# Práctico 2

In [7]:
import pandas as pd
import matplotlib.pyplot as plt

In [None]:
#Read the data from the CSV file
df = pd.read_csv('netflix.csv')
df.head()

In [None]:
# Data cleanup
# Get all the categories from listed_in column
categories = set()
for i in df['listed_in']:
    for j in i.split(', '):
        categories.add(j)
categories = list(categories)
for cat in categories:
    print(cat)

## Columnas:
+ **Identificatorios**: `show_id`
+ **Caracteristicas**: `type`,`title`, `duration`,`description`
+ **Fechas**: `date_added`, `release_year`
+ **Otros**: `director`, `cast`, `country`, `rating`, `listed_in`

In [9]:
#Colours
colours = ['#f5f5f1', '#df0707', '#ba0c0c', '#980a0a', '#780909', '#0b0000']

+ ### **Primera parte: Tipo de show más frecuente**

In [10]:
#Dictionary of the genres
replace_dict = {
    'International TV Shows': 'International Shows',
    'Korean TV Shows': 'Korean Shows',
    'Romantic TV Shows' : 'Romcoms',
    'British TV Shows': 'British Shows' ,
    'Crime TV Shows': 'Crime Shows',
    
}       

In [11]:
#Filter of TV shows that divides the listed_in data
df_tv = df[df['type'] == 'TV Show']

In [None]:
#Cast 'listed_in' to string
df_tv['listed_in'] = df_tv['listed_in'].astype(str)

#Dropping the null values and separating them
df_tv = df_tv.dropna(subset=['listed_in'])
div_genres = df_tv['listed_in'].str.split(', ').explode()
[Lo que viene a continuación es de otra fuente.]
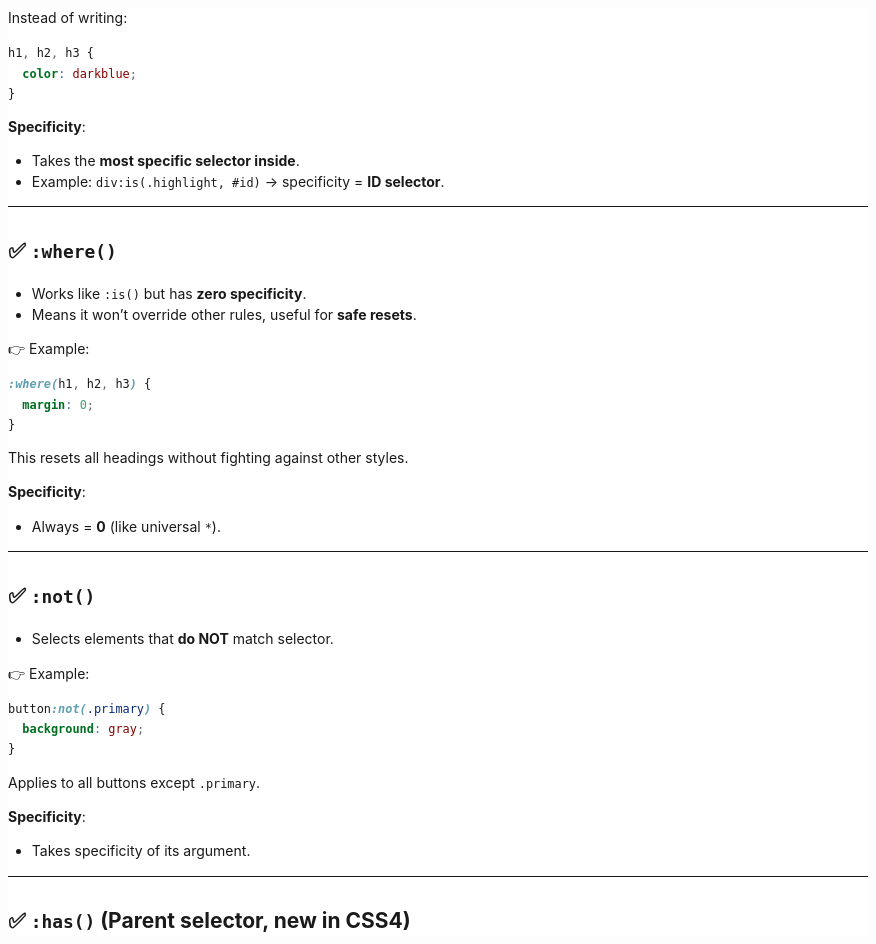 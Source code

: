 Instead of writing:

```css
h1, h2, h3 {
  color: darkblue;
}
```

**Specificity**:

* Takes the **most specific selector inside**.
* Example: `div:is(.highlight, #id)` → specificity = **ID selector**.

---

## ✅ `:where()`

* Works like `:is()` but has **zero specificity**.
* Means it won’t override other rules, useful for **safe resets**.

👉 Example:

```css
:where(h1, h2, h3) {
  margin: 0;
}
```

This resets all headings without fighting against other styles.

**Specificity**:

* Always = **0** (like universal `*`).

---

## ✅ `:not()`

* Selects elements that **do NOT** match selector.

👉 Example:

```css
button:not(.primary) {
  background: gray;
}
```

Applies to all buttons except `.primary`.

**Specificity**:

* Takes specificity of its argument.

---

## ✅ `:has()` (Parent selector, new in CSS4)
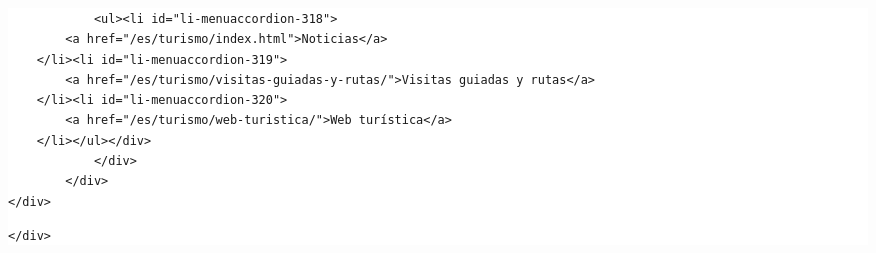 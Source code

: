 				<ul><li id="li-menuaccordion-318">
			<a href="/es/turismo/index.html">Noticias</a>
		</li><li id="li-menuaccordion-319">
			<a href="/es/turismo/visitas-guiadas-y-rutas/">Visitas guiadas y rutas</a>
		</li><li id="li-menuaccordion-320">
			<a href="/es/turismo/web-turistica/">Web turística</a>
		</li></ul></div>
		    	</div>
		    </div>
	</div>
</div>
			
			
				
	</div>
</div>

				
	
</div>
			</div>
			<div class="col-xs-7 col-sm-7 col-2">
				<div  id="destacados-2" class="box" >



	
	

<div class="element sg-solrlist noticias home caja-por-defecto">









	
	
	
	
	
	
	
	







	
		
	
	
	
		
	









	






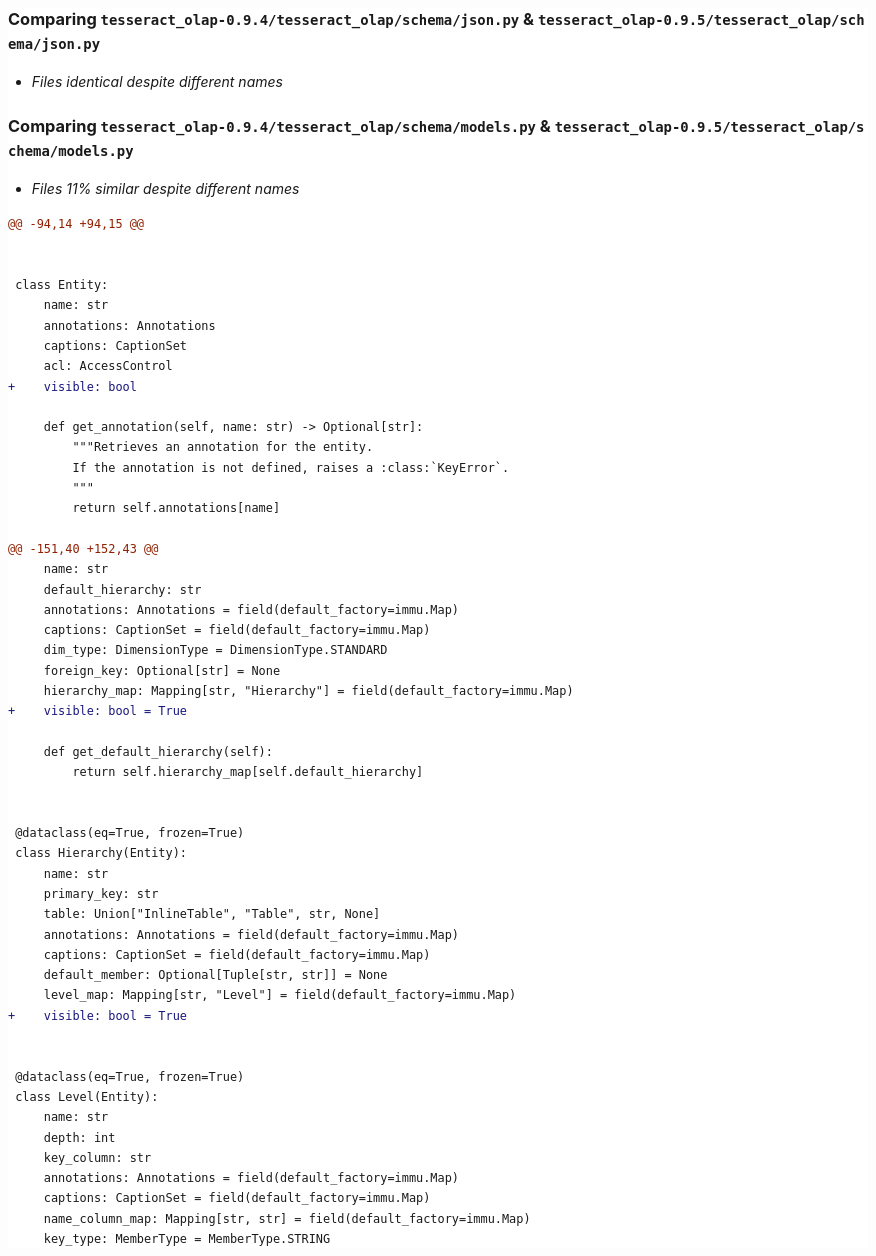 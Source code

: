 ### Comparing `tesseract_olap-0.9.4/tesseract_olap/schema/json.py` & `tesseract_olap-0.9.5/tesseract_olap/schema/json.py`

 * *Files identical despite different names*

### Comparing `tesseract_olap-0.9.4/tesseract_olap/schema/models.py` & `tesseract_olap-0.9.5/tesseract_olap/schema/models.py`

 * *Files 11% similar despite different names*

```diff
@@ -94,14 +94,15 @@
 
 
 class Entity:
     name: str
     annotations: Annotations
     captions: CaptionSet
     acl: AccessControl
+    visible: bool
 
     def get_annotation(self, name: str) -> Optional[str]:
         """Retrieves an annotation for the entity.
         If the annotation is not defined, raises a :class:`KeyError`.
         """
         return self.annotations[name]
 
@@ -151,40 +152,43 @@
     name: str
     default_hierarchy: str
     annotations: Annotations = field(default_factory=immu.Map)
     captions: CaptionSet = field(default_factory=immu.Map)
     dim_type: DimensionType = DimensionType.STANDARD
     foreign_key: Optional[str] = None
     hierarchy_map: Mapping[str, "Hierarchy"] = field(default_factory=immu.Map)
+    visible: bool = True
 
     def get_default_hierarchy(self):
         return self.hierarchy_map[self.default_hierarchy]
 
 
 @dataclass(eq=True, frozen=True)
 class Hierarchy(Entity):
     name: str
     primary_key: str
     table: Union["InlineTable", "Table", str, None]
     annotations: Annotations = field(default_factory=immu.Map)
     captions: CaptionSet = field(default_factory=immu.Map)
     default_member: Optional[Tuple[str, str]] = None
     level_map: Mapping[str, "Level"] = field(default_factory=immu.Map)
+    visible: bool = True
 
 
 @dataclass(eq=True, frozen=True)
 class Level(Entity):
     name: str
     depth: int
     key_column: str
     annotations: Annotations = field(default_factory=immu.Map)
     captions: CaptionSet = field(default_factory=immu.Map)
     name_column_map: Mapping[str, str] = field(default_factory=immu.Map)
     key_type: MemberType = MemberType.STRING
```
div_genres = div_genres.replace(replace_dict)
genre_count = div_genres.value_counts().head(5)
fig, ax = plt.subplots()

#Creating the chart
fig.patch.set_facecolor(color=colours[0])
bar_colours = [colours[2]] * 10

genre_count_sort = genre_count.sort_values(ascending=True)
genre_count_sort.plot(kind='bar', color=bar_colours, ax=ax)

ax.set_title('Five most common TV Show genres', fontweight = 'bold')
ax.set_ylabel('')

ax.set_facecolor(colours[0])

plt.show()

+ ### **Segunda pregunta: Año con más pelis y series producidas**

In [None]:
#Count release_year and plot the ten most common years
df['release_year'] = df['release_year'].astype(int)
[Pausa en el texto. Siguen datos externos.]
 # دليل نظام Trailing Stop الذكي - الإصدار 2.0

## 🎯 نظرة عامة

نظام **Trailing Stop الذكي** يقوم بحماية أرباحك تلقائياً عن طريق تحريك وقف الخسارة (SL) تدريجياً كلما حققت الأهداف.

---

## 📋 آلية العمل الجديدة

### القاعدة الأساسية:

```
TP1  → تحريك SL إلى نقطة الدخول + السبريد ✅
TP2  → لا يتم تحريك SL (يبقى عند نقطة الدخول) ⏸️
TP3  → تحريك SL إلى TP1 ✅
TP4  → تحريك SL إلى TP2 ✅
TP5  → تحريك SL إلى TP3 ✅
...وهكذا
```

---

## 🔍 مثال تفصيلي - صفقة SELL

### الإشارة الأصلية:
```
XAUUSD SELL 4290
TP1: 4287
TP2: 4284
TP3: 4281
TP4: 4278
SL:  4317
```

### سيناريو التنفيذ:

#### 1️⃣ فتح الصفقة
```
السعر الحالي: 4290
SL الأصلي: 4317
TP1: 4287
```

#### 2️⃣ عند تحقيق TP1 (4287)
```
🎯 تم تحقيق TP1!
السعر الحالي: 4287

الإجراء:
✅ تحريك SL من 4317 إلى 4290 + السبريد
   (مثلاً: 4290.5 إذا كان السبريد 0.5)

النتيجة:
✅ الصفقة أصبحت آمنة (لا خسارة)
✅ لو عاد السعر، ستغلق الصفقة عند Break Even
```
release_year_count = df['release_year'].value_counts().head(10)
release_year_count = release_year_count.sort_values(ascending=True)

#Plotting it in a bar chart
fig, ax = plt.subplots()
fig.patch.set_facecolor(color=colours[0])
release_year_count.plot(kind='barh', color=colours[2], ax=ax)
ax.set_title('Ten most common release years', fontweight = 'bold')
ax.set_xlabel('Number of movies and TV Shows')
ax.set_ylabel('')
ax.set_facecolor(colours[0])

plt.show()

+ ### **Tercera pregunta: Países con más pelis y series producidas**

In [None]:
#Converting to string and discarding nan values
df['country'] = df['country'].astype(str)
df = df[df['country'].str.lower() != 'nan']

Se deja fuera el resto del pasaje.